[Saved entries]
◇ ◇ ◇ ◇ ◇ ◇ ◇
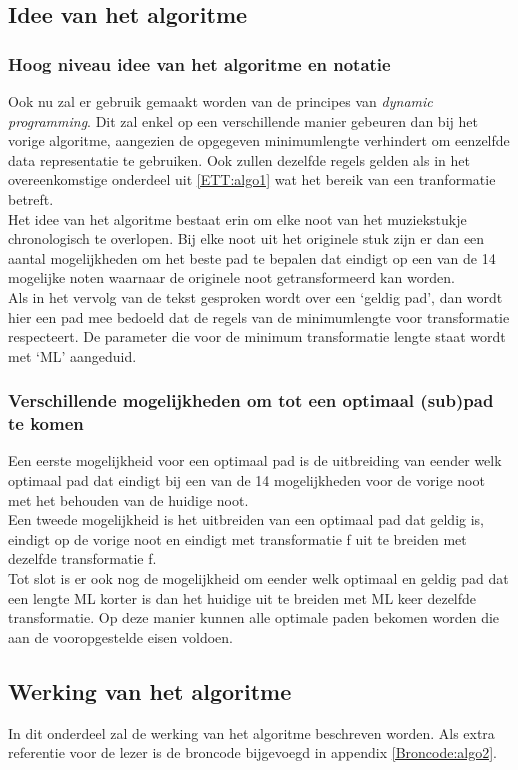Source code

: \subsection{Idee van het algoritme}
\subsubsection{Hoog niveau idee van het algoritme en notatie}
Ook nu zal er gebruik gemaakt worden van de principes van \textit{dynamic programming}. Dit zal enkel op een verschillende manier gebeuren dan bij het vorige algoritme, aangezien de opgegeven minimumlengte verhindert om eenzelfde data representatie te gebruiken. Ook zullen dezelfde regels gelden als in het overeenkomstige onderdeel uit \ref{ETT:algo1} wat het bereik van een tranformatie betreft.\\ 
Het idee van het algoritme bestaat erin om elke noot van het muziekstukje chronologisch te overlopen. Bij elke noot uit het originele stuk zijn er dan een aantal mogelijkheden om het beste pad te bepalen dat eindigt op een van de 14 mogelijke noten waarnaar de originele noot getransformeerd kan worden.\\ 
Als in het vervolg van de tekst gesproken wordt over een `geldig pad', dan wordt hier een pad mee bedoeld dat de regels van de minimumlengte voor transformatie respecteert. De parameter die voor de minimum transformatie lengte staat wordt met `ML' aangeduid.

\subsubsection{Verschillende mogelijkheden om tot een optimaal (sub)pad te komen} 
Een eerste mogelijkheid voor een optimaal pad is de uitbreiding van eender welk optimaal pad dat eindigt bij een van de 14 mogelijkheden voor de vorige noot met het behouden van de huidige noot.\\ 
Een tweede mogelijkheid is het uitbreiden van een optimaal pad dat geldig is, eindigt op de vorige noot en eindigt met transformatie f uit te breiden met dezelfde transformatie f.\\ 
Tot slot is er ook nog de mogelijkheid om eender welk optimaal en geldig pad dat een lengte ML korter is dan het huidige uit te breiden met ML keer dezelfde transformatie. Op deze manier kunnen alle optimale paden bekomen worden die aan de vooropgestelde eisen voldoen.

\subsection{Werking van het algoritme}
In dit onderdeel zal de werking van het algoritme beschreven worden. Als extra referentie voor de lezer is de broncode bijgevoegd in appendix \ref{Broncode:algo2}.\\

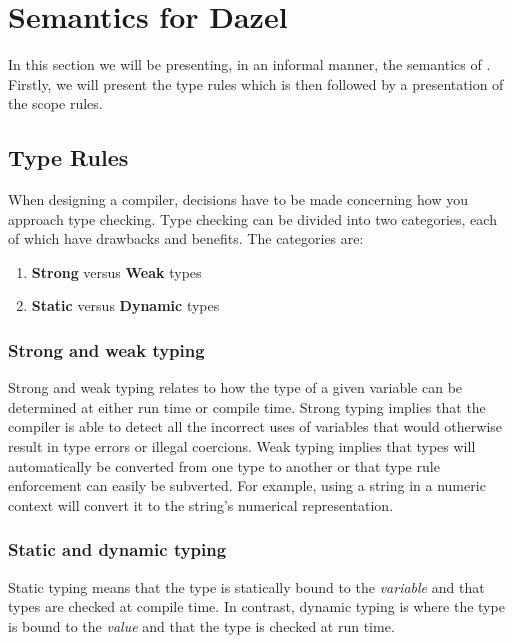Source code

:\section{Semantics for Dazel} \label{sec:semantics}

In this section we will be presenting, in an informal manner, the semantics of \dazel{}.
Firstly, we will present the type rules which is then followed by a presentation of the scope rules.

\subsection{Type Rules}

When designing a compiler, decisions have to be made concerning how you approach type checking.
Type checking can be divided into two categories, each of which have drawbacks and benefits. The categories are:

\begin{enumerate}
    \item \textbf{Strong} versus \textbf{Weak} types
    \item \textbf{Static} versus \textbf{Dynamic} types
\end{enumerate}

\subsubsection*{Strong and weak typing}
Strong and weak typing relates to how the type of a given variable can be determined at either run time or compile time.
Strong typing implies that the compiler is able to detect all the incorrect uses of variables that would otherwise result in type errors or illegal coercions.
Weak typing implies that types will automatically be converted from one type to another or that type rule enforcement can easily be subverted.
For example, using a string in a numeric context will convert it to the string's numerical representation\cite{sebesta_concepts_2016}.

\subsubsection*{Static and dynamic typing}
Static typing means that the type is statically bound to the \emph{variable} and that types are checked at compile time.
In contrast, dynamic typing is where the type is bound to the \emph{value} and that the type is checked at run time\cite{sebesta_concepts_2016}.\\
◇ ◇ ◇ ◇ ◇ ◇ ◇
- **Directions for this task**
Would you write out all of the data exactly as it stands, without the pictures?

- **Output of the exercise**
Source code

: \subsection{Idee van het algoritme}
\subsubsection{Hoog niveau idee van het algoritme en notatie}
Ook nu zal er gebruik gemaakt worden van de principes van \textit{dynamic programming}. Dit zal enkel op een verschillende manier gebeuren dan bij het vorige algoritme, aangezien de opgegeven minimumlengte verhindert om eenzelfde data representatie te gebruiken. Ook zullen dezelfde regels gelden als in het overeenkomstige onderdeel uit \ref{ETT:algo1} wat het bereik van een tranformatie betreft.\\ 
Het idee van het algoritme bestaat erin om elke noot van het muziekstukje chronologisch te overlopen. Bij elke noot uit het originele stuk zijn er dan een aantal mogelijkheden om het beste pad te bepalen dat eindigt op een van de 14 mogelijke noten waarnaar de originele noot getransformeerd kan worden.\\ 
Als in het vervolg van de tekst gesproken wordt over een `geldig pad', dan wordt hier een pad mee bedoeld dat de regels van de minimumlengte voor transformatie respecteert. De parameter die voor de minimum transformatie lengte staat wordt met `ML' aangeduid.

\subsubsection{Verschillende mogelijkheden om tot een optimaal (sub)pad te komen} 
Een eerste mogelijkheid voor een optimaal pad is de uitbreiding van eender welk optimaal pad dat eindigt bij een van de 14 mogelijkheden voor de vorige noot met het behouden van de huidige noot.\\ 
Een tweede mogelijkheid is het uitbreiden van een optimaal pad dat geldig is, eindigt op de vorige noot en eindigt met transformatie f uit te breiden met dezelfde transformatie f.\\ 
Tot slot is er ook nog de mogelijkheid om eender welk optimaal en geldig pad dat een lengte ML korter is dan het huidige uit te breiden met ML keer dezelfde transformatie. Op deze manier kunnen alle optimale paden bekomen worden die aan de vooropgestelde eisen voldoen.

\subsection{Werking van het algoritme}
In dit onderdeel zal de werking van het algoritme beschreven worden. Als extra referentie voor de lezer is de broncode bijgevoegd in appendix \ref{Broncode:algo2}.\\

Source code

:\section{Semantics for Dazel} \label{sec:semantics}

In this section we will be presenting, in an informal manner, the semantics of \dazel{}.
Firstly, we will present the type rules which is then followed by a presentation of the scope rules.

\subsection{Type Rules}

When designing a compiler, decisions have to be made concerning how you approach type checking.
Type checking can be divided into two categories, each of which have drawbacks and benefits. The categories are:

\begin{enumerate}
    \item \textbf{Strong} versus \textbf{Weak} types
    \item \textbf{Static} versus \textbf{Dynamic} types
\end{enumerate}

\subsubsection*{Strong and weak typing}
Strong and weak typing relates to how the type of a given variable can be determined at either run time or compile time.
Strong typing implies that the compiler is able to detect all the incorrect uses of variables that would otherwise result in type errors or illegal coercions.
Weak typing implies that types will automatically be converted from one type to another or that type rule enforcement can easily be subverted.
For example, using a string in a numeric context will convert it to the string's numerical representation\cite{sebesta_concepts_2016}.

\subsubsection*{Static and dynamic typing}
Static typing means that the type is statically bound to the \emph{variable} and that types are checked at compile time.
In contrast, dynamic typing is where the type is bound to the \emph{value} and that the type is checked at run time\cite{sebesta_concepts_2016}.\\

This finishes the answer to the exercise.